Of the three, Daniel Dennett has most of my respect, for the very cogent, clear, and even fun way in which he argues his case. I find it delightful to watch his eloquence in action, and I have sincerely learned much from him. He has, unquestionably, an analytical intellect of enormous power; there lying his key weakness, in my view. Indeed, I believe Dennett is wrong regarding just about every important point he has argued, from the nature of consciousness to the validity of so-called spiritual experience. Yet, because of his eloquence, he has forced me to think very hard to try and make explicit for myself just in what way he is wrong.
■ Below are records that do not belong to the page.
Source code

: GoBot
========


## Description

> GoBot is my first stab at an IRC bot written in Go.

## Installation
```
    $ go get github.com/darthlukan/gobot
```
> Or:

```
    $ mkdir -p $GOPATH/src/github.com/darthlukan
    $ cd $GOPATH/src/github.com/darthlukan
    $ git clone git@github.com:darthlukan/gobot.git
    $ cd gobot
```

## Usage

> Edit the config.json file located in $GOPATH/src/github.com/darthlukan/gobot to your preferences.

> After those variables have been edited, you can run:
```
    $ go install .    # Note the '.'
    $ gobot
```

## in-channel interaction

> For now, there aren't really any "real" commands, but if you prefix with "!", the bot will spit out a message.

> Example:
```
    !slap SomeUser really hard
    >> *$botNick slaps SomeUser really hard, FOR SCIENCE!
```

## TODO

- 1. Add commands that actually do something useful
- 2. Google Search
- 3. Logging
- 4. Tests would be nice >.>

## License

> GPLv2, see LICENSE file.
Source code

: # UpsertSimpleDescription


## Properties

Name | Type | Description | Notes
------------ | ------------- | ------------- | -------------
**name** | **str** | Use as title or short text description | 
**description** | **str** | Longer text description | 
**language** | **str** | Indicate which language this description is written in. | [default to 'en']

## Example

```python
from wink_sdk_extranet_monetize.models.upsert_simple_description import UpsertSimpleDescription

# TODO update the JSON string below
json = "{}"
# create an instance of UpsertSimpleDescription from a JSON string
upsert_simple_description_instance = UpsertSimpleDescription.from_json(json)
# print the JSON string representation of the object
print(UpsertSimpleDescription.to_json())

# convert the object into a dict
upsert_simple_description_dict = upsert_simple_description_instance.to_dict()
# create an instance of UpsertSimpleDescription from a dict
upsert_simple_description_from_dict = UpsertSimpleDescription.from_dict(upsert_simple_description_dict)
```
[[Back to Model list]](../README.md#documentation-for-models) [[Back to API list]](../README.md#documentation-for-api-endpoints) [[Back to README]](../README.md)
And I’ve come to conclude that not only him, but many fundamentalist atheists, are wrong in a very similar way: They implicitly define the rules of a private game, assume everyone is playing that same game according to those same rules, and then explain with much bravado how they have won the game. The problem is that others weren’t aware they were supposed to be playing that game, and didn’t even know the rules. Fundamentalist atheists themselves, I believe, are not cognizant that this is what is actually happening, so their passion truly is sincere. If only Carl Jung were alive, he would have had a field day with this.
Here is the key rule of the game implicitly played by fundamentalist atheists: All truths can be captured fully and accurately by literal constructs of language. In other words, everything that is, has been, or will ever be true about reality can be stated in literal words with absolute accuracy. This is a severe and entirely artificial expectation; they forgot to tell Ms. Language that she was supposed to be able to do so much.
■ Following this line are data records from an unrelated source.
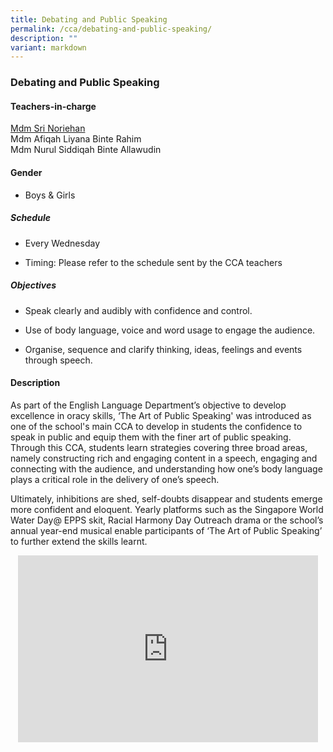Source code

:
 ```yaml
---
title: Debating and Public Speaking
permalink: /cca/debating-and-public-speaking/
description: ""
variant: markdown
---
```

<h3>Debating and Public Speaking</h3><h4>Teachers-in-charge</h4><p><a href="mailto:sri_noriehan_kamis@moe.edu.sg" rel="noopener noreferrer nofollow" target="_blank">Mdm Sri Noriehan</a><br>Mdm Afiqah Liyana Binte Rahim <br>Mdm Nurul Siddiqah Binte Allawudin</p><h4>Gender</h4><ul data-tight="true" class="tight"><li><p>Boys &amp; Girls</p></li></ul><h5>Schedule</h5><ul data-tight="true" class="tight"><li><p>Every Wednesday&nbsp;&nbsp;</p></li><li><p>Timing: Please refer to the schedule sent by the CCA teachers</p></li></ul><h5>Objectives</h5><ul data-tight="true" class="tight"><li><p>Speak clearly and audibly with confidence and control.</p></li><li><p>Use of body language, voice and word usage to engage the audience.</p></li><li><p>Organise, sequence and clarify thinking, ideas, feelings and events through speech.</p></li></ul><h4>Description</h4><p>As part of the English Language Department’s objective to develop excellence in oracy skills, ‘The Art of Public Speaking' was introduced as one of the school's main CCA to develop in students the confidence to speak in public and equip them with the finer art of public speaking. Through this CCA, students learn strategies covering three broad areas, namely constructing rich and engaging content in a speech, engaging and connecting with the audience, and understanding how one’s body language plays a critical role in the delivery of one’s speech.&nbsp;</p><p>Ultimately, inhibitions are shed, self-doubts disappear and students emerge more confident and eloquent. Yearly platforms such as the Singapore World Water Day@ EPPS skit, Racial Harmony Day Outreach drama or the school’s annual year-end musical enable participants of ‘The Art of Public Speaking’ to further extend the skills learnt.</p><div class="iframe-wrapper"><p align="center"><iframe height="299" width="480" allowfullscreen="true" frameborder="0" src="https://docs.google.com/presentation/d/e/2PACX-1vTOvs2Kbk65yTx703V3W9gfRiY4mJcZllIuJeszHmJ2l5OtEcb2o1hjn7c0WDvT_8XB9-IMa7wwH1MD/embed?start=false&amp;loop=false&amp;delayms=3000"></iframe></p></div><p></p>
You see, the motivation for the invention and continuing evolution of language was, and continues largely to be, to facilitate the practicalities of life. Language helps us get things done in the outside, empirical world, since the coordination of activities in that extravert landscape is what required the invention of language to begin with. Our inner landscapes – the subjective world of personal experience, like inspiration and insight – did not demand the clarity and accuracy of description that practical tasks did, so language did not evolve to capture those to the same extent. Moreover, language depends on shared experiences to ground the meaning of its associated dictionary: If you say ‘table’ I know what you mean because I myself have seen a table before, so we have this shared experience to ground the meaning of the word ‘table.’ But more private, inner experiences cannot be shared in as straight-forward a manner as observing a table together. Therefore, again, one would be very naïve to expect that language can unambiguously, accurately, and completely capture the reality of inner experience and perception. This is why poets and mystics throughout history have refined the art of using metaphor, allegory, simile, analogy, to “force the horse of language onto a ladder,” as Terence McKenna once beautifully put it.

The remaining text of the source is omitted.